Welcome to farm-to-table 2.0: if you can't go the farm for your fresh produce, then bring the farm to you. Following the global trend that pushes for total traceability and transparency of the dinner table's ingredients, many resorts are dedicating sizable portions of their property to growing food for their guests. Here are some of our favorites.
A stately scatter of villas overlooking the sea in Montego Bay, Round Hill ties its private beach homes together with an award-winning culinary program headed by Chef Martin Maginley. The goal is to gently educate the palate with elevated Jamaican dishes, and through the property's See, Touch and Taste Program guests can go one step further and pick vegetables directly from the on-property garden after which the hotel staff will prepare the selections in the kitchen for the guests' next meal. A dedicated farm-to-table menu is available on Thursday and Sunday at The Grill, and travelers can also find a smattering of onsite ingredients at the spa. Ultimately, the goal is to create stronger bonds between guests and the kitchen staff.
Imagine an arid limestone outcrop floating in the Caribbean Sea and you've pictured Cayman Brac — the baby sister to Grand Cayman that feels like a wonderful throwback to a time before big-box resorts. The focus at Le Soleil d'Or — one of the island's only stays — is the farm, a 20-acre organic expanse perched atop a scrubby bluff once thought to be inhospitable to local farming. The founders of the property persisted and today Farm Soleil features over 300 fruits and vegetables, no to mention a roaring population of free-range chickens. As the resort is very small and scattered across several private homes, it's easy to get a lot of face time with the chef team — cooking classes using the farm's bounty are strongly encouraged when you're not out on the sand.
For the internationally acclaimed Six Senses brand, their Farm on the Hill initiative is as much about product traceability as it is a response to the volumes of organic waste that a high-end resort can accrue. The farm runs on a gray water catchment system that draws from guest suites and irrigates the growing produce. The chef team invites guests to book a table at the farm for a sunset tour followed by a private dinner using the very best of the plantation, which includes eggs, chicken, goat's milk and a bounty of fresh vegetables. The farm is also used as a popular learning center for the surrounding community to teach locals about environment practices and sustainable farming.
A stunning jungle resort with direct river access to the sea (and a 10-minute drive to the beach), Belcampo blends the best of both worlds. Its massive acreage on a lush preserve means that the property is practically self-sustainable. Every morning the chef team does a walkthrough of the farm picking out whichever fresh ingredients are available for their daily dishes. The menu changes regularly to reflect the bounty of the seasons, with fresh eggs, chicken, sheep and pigs raised year-round. Expect seasonal greens, okra, tomato, peppers, kale, yucca and coconut milk to make their way into your dishes — fusion nods to Belizean cuisine that mixes Mayan, East Indian, Latin and Caribbean flavors, among others.

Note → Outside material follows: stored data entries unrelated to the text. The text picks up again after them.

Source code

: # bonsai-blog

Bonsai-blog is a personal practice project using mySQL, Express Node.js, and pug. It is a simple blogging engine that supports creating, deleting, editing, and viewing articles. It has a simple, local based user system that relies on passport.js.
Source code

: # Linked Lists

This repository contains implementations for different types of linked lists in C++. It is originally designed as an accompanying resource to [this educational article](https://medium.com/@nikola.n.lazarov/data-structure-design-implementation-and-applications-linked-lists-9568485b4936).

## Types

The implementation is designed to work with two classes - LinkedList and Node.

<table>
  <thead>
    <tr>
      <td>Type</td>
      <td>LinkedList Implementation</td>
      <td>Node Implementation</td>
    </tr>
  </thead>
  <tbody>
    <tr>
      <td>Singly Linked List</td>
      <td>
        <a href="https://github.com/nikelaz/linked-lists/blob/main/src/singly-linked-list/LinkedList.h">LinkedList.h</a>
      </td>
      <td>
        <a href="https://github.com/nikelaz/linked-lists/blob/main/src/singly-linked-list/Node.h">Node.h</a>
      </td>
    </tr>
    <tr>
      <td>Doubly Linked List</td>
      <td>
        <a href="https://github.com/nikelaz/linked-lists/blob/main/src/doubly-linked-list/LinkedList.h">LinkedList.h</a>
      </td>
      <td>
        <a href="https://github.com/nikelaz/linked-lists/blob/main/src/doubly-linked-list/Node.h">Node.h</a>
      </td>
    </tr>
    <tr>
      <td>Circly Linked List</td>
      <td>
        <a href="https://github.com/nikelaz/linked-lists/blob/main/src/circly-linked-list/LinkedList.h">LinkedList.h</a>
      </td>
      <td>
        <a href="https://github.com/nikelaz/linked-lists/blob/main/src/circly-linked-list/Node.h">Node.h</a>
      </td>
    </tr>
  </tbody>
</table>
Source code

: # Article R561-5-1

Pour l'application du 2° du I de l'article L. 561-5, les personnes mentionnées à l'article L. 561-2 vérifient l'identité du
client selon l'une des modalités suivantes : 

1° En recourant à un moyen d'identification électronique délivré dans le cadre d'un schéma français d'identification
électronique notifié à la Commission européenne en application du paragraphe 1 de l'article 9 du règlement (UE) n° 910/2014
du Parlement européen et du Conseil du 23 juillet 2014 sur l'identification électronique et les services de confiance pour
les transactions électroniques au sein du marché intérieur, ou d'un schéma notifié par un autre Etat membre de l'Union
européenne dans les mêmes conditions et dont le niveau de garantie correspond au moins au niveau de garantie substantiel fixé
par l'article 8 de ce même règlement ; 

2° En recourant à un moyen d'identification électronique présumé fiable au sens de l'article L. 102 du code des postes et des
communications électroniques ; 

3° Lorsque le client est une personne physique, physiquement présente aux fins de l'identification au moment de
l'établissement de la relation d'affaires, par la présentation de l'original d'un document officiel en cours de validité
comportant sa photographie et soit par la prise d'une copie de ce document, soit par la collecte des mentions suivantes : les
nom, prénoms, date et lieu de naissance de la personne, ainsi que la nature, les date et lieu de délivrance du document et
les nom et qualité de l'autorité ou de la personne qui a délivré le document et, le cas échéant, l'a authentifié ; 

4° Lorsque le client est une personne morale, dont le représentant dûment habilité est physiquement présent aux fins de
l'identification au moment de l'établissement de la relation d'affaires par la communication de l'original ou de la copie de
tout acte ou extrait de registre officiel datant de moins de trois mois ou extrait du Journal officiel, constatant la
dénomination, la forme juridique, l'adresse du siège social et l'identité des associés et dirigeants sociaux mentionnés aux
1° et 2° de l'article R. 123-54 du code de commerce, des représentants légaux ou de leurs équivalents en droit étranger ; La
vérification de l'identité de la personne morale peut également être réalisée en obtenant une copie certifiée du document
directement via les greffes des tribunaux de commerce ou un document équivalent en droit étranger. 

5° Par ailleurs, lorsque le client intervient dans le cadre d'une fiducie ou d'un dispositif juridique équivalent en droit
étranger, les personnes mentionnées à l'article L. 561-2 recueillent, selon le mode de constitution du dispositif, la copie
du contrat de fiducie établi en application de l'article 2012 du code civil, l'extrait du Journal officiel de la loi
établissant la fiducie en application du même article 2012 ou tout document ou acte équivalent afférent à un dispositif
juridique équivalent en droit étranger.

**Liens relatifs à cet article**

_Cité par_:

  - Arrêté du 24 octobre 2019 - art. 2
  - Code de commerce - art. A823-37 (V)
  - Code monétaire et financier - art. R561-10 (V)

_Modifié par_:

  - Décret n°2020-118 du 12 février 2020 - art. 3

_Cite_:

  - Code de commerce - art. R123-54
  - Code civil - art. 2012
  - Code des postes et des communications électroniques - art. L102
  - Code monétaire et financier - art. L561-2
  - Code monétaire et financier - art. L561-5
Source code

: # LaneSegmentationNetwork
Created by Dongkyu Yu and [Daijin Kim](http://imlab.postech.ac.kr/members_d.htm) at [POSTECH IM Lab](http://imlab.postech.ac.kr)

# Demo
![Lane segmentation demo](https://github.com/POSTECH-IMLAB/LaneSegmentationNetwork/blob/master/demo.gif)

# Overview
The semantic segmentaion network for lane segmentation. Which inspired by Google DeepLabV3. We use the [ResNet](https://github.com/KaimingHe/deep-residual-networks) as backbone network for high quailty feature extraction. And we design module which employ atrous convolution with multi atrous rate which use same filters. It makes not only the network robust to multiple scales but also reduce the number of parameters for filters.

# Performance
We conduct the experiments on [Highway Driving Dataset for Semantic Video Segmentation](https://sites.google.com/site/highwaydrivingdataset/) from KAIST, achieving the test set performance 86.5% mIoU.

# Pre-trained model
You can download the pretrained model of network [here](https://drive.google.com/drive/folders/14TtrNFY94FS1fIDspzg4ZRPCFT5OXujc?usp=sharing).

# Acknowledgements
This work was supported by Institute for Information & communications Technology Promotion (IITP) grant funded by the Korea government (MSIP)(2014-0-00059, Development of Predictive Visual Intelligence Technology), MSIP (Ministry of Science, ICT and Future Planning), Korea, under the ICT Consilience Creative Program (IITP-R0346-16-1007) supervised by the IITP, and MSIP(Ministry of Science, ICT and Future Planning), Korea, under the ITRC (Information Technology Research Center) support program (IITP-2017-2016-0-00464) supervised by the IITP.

Shangri-La's island resort at the southern end of the Maldives lays claim to one of the largest pieces of land in a country that is notoriously sinking. In addition to overwater bungalows, the property has the only golf course in the island nation, and has cleared space for an impressive chef's garden to reduce the need for some food to be shipped in from afar. Book a meal through the Dine by Design program and you can stroll through the garden with Executive Chef Michael McCalman to pick veggies and herbs, after which he'll create an elaborate four-course meal with your selections and pair it with the daily catch, caught in the waters right off property. Garden highlights include Thai basil, lemon basil, dill, oregano, mint, arugula, watercress, spinach and lettuce.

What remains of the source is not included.